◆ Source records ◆
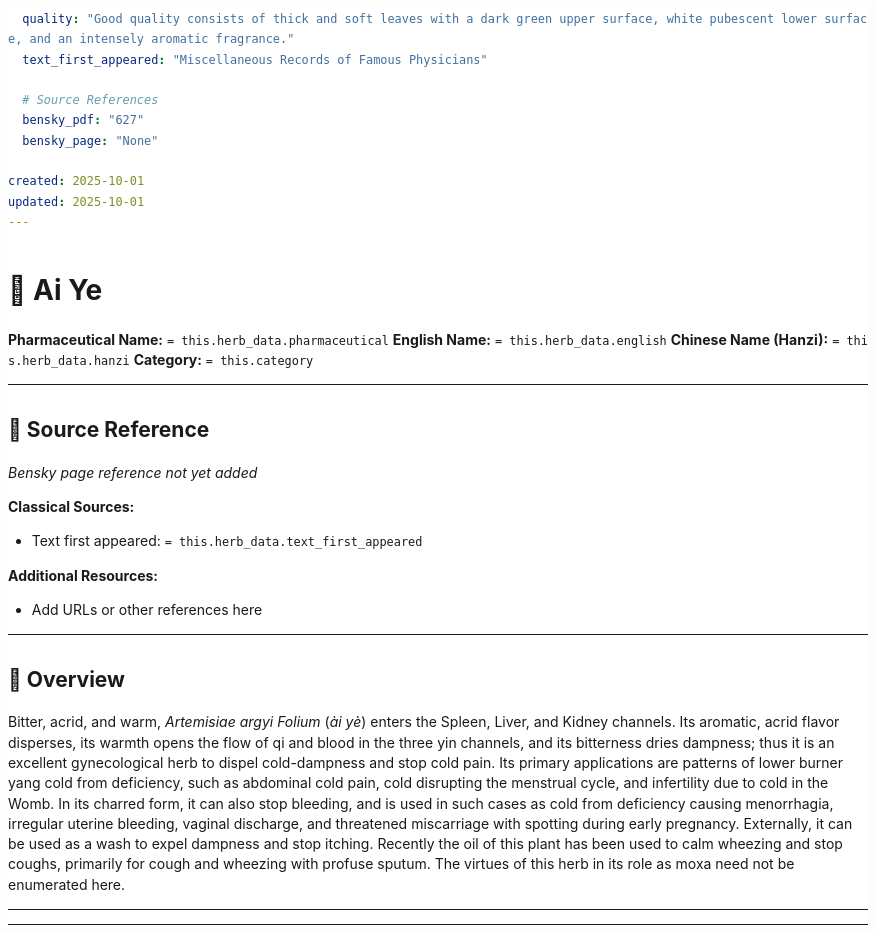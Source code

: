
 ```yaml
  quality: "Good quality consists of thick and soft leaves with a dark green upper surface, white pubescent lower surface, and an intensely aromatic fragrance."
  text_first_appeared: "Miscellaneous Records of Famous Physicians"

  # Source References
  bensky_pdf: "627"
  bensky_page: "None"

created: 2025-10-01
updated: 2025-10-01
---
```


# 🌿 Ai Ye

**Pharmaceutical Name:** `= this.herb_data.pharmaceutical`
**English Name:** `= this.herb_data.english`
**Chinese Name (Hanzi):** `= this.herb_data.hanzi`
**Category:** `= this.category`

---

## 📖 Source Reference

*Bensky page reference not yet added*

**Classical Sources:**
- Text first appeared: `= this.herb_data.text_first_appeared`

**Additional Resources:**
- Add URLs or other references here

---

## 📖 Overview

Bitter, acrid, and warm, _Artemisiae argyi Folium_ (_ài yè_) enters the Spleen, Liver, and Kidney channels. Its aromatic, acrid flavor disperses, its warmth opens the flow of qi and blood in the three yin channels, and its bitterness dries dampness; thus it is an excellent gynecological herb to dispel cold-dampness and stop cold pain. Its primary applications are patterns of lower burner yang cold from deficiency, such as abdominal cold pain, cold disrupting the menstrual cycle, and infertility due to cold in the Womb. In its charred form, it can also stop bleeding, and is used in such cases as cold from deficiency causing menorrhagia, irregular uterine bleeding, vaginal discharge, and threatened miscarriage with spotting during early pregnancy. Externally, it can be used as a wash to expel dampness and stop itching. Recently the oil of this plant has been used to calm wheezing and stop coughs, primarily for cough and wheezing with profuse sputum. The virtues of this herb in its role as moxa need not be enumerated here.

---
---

==

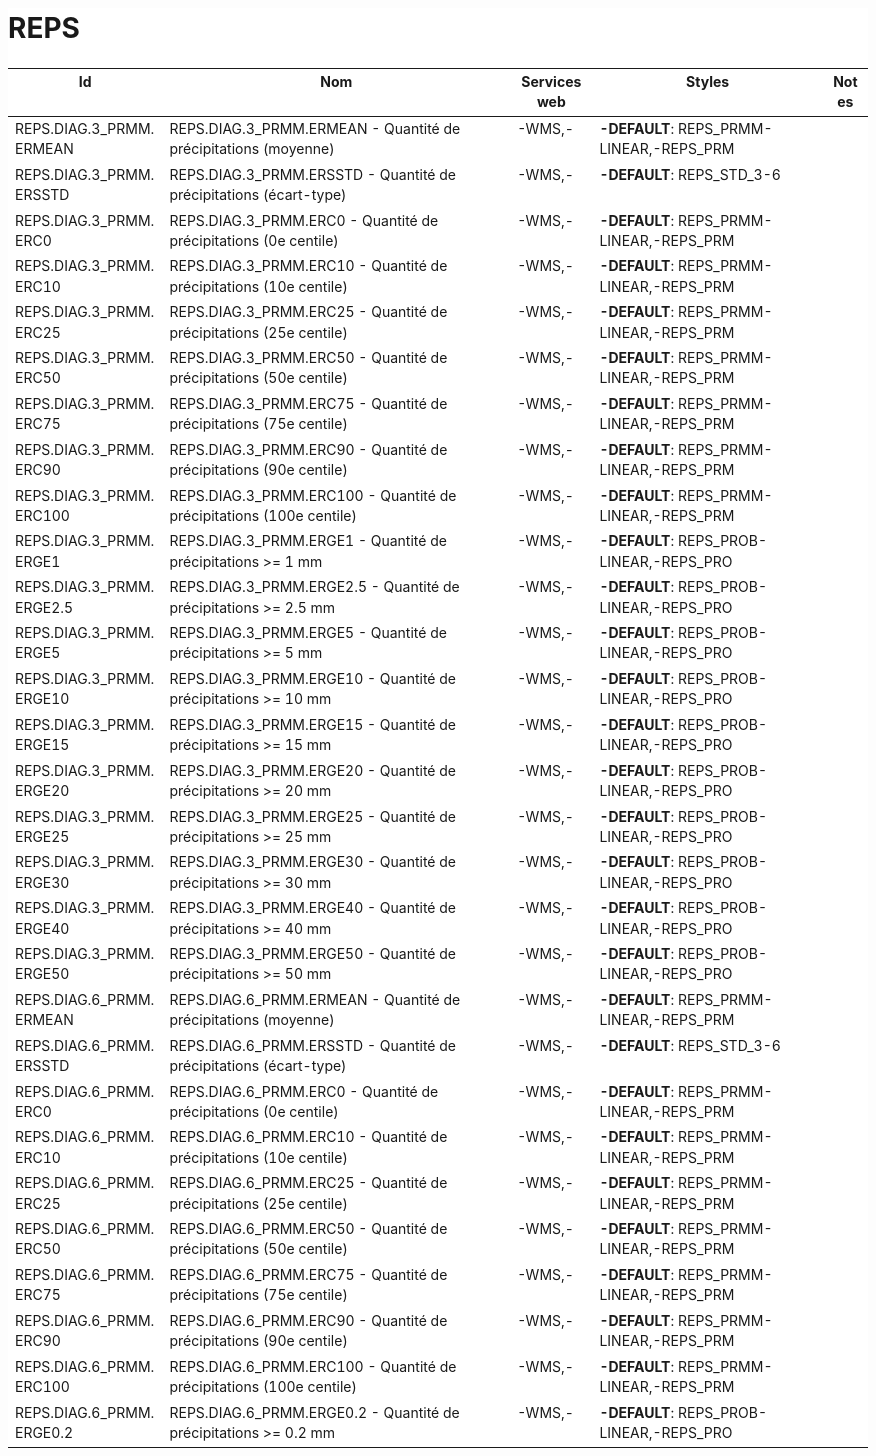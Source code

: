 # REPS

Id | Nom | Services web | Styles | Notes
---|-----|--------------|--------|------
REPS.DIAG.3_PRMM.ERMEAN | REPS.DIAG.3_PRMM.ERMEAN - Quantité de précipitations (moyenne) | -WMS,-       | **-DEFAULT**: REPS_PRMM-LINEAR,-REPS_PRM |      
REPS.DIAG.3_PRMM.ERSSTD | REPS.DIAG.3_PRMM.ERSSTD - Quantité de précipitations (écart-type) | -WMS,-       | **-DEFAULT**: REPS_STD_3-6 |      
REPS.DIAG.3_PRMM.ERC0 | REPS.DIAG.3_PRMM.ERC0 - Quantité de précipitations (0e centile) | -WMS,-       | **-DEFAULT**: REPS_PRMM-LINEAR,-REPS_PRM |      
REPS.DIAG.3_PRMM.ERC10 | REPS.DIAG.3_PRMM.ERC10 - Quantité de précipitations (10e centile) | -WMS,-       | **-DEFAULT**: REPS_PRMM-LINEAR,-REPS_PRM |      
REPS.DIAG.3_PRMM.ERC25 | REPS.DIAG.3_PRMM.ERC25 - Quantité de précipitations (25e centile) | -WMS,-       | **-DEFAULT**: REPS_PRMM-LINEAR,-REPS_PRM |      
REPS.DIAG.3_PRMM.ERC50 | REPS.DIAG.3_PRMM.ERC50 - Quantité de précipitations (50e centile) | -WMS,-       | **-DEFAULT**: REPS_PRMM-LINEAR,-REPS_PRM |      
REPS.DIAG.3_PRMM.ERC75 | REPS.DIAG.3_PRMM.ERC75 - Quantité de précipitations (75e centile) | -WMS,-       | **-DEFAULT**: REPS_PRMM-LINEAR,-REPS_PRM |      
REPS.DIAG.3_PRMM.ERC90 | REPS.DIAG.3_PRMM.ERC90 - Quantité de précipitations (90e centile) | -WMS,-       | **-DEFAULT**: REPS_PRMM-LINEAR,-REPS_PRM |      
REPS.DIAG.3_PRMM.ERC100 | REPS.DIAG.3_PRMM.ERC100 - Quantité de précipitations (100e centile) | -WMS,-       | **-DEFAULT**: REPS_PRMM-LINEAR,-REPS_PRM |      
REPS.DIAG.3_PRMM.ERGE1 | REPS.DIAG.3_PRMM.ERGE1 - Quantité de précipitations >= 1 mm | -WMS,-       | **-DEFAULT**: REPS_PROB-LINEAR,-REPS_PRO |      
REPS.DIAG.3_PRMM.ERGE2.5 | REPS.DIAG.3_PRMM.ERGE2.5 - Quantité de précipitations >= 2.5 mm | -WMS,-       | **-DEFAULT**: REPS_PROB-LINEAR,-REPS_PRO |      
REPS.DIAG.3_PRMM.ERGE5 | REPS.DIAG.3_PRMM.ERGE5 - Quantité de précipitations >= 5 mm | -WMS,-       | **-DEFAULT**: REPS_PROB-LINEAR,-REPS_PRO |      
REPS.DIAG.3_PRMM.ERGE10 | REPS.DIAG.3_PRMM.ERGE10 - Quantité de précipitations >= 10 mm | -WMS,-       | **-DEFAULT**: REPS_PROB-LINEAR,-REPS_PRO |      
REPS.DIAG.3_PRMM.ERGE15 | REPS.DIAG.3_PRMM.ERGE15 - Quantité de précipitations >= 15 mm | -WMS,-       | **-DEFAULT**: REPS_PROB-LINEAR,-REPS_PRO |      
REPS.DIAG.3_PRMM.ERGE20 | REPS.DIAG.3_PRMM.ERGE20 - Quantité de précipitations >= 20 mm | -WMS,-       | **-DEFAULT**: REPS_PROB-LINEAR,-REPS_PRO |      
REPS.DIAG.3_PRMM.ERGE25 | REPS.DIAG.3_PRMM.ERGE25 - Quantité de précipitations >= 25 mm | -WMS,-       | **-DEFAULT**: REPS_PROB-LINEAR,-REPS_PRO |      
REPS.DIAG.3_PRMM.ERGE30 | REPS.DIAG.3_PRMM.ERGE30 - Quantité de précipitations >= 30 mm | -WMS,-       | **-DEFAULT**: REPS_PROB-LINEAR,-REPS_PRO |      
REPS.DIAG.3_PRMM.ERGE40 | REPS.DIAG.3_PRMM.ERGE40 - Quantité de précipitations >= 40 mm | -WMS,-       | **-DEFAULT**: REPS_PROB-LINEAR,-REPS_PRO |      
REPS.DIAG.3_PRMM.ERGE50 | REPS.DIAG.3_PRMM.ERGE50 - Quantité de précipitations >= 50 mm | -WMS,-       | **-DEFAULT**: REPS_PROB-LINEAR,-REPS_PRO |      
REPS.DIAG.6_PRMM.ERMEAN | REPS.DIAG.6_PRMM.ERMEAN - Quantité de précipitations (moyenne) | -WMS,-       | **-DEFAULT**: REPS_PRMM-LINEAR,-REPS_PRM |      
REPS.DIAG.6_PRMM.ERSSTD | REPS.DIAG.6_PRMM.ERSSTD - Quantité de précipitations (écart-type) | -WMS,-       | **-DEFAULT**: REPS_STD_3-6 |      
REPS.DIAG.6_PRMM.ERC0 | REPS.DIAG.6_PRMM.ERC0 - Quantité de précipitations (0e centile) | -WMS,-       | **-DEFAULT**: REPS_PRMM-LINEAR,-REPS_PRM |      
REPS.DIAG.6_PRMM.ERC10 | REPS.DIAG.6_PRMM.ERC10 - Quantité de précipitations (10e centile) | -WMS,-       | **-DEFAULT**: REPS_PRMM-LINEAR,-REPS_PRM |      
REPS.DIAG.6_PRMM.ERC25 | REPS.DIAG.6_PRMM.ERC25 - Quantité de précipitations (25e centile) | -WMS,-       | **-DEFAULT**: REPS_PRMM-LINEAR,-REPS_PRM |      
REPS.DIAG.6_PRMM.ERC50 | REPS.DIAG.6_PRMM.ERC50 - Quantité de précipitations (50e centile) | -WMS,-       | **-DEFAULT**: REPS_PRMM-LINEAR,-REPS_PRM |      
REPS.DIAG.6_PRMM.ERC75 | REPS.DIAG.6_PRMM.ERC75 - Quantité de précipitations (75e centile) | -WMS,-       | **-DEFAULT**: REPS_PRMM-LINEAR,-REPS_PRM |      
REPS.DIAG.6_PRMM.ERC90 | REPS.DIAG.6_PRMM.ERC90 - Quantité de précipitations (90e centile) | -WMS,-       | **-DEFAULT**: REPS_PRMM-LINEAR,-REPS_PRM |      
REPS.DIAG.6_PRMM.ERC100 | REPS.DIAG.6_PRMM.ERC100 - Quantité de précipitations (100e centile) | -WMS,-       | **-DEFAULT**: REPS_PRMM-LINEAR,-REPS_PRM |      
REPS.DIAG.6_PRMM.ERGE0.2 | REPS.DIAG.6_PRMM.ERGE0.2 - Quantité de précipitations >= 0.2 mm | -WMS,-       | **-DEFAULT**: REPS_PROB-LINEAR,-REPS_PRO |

* * *

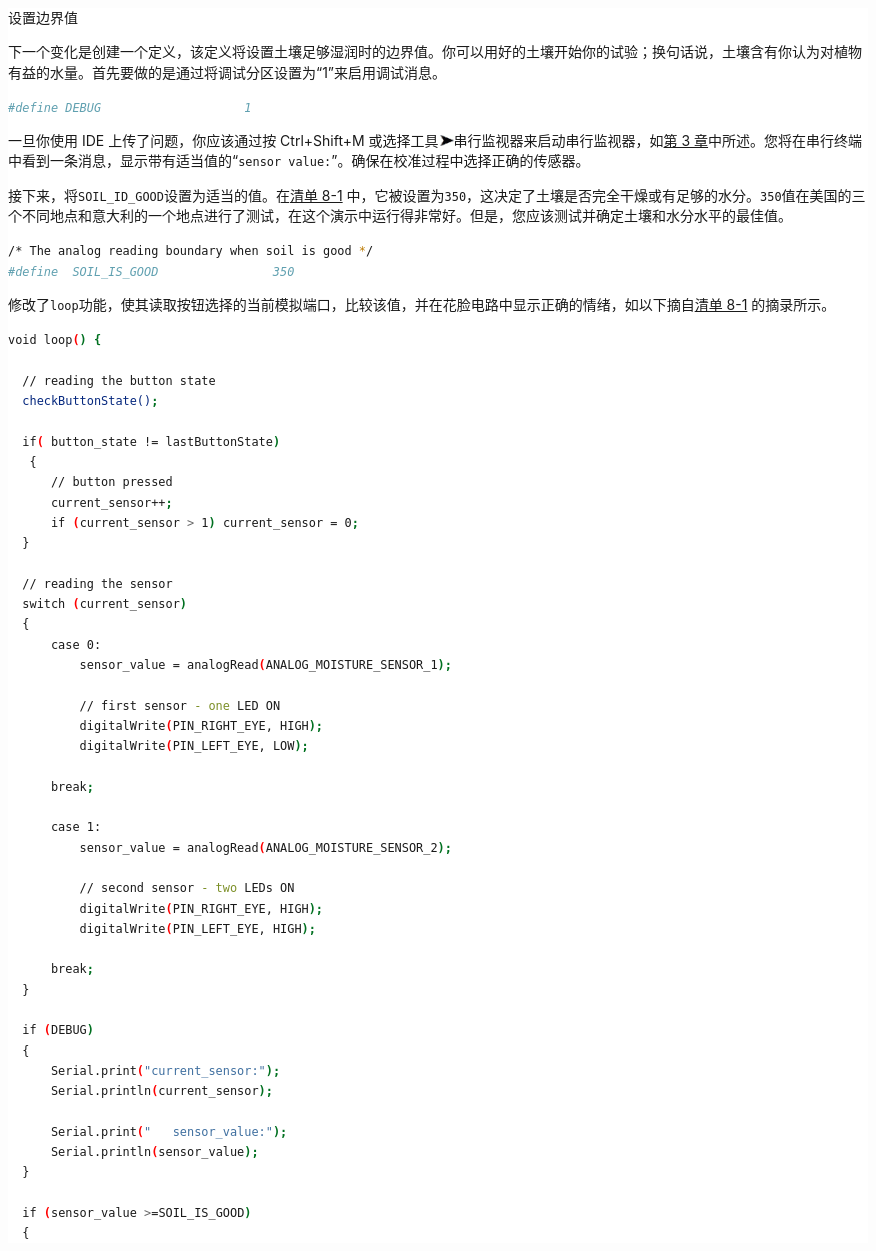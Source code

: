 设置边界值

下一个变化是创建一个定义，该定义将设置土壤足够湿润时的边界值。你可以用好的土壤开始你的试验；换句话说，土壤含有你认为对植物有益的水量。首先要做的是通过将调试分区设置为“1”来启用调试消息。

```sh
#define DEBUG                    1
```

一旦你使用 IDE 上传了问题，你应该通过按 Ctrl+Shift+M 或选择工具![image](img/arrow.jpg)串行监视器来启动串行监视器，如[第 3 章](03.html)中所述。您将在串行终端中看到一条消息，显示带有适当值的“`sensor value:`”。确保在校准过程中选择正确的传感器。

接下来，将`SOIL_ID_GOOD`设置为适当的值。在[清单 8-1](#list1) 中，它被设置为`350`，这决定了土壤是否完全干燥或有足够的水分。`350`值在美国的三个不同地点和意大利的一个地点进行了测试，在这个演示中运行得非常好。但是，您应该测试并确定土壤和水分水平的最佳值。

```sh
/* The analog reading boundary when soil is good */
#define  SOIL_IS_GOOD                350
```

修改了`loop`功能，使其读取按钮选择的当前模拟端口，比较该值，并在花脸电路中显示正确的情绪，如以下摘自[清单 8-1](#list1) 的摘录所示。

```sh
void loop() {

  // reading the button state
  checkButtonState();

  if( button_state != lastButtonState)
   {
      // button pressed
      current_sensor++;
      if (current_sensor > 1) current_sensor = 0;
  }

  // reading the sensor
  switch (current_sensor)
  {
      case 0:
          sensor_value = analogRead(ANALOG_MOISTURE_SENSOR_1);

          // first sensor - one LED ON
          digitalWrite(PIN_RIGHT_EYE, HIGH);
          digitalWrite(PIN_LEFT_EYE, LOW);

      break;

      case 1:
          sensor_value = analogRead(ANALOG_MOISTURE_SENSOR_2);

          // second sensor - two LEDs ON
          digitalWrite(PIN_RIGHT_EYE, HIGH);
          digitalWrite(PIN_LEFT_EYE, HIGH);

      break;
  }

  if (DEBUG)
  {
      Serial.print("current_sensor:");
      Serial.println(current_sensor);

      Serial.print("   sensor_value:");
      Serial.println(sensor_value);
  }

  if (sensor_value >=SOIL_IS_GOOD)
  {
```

◆ WHAT TO PRODUCE ◆
Show all lines in the entries above where the string "reading" appears.

◆ REPLY ◆
/* The analog reading boundary when soil is good */
  // reading the button state
  // reading the sensor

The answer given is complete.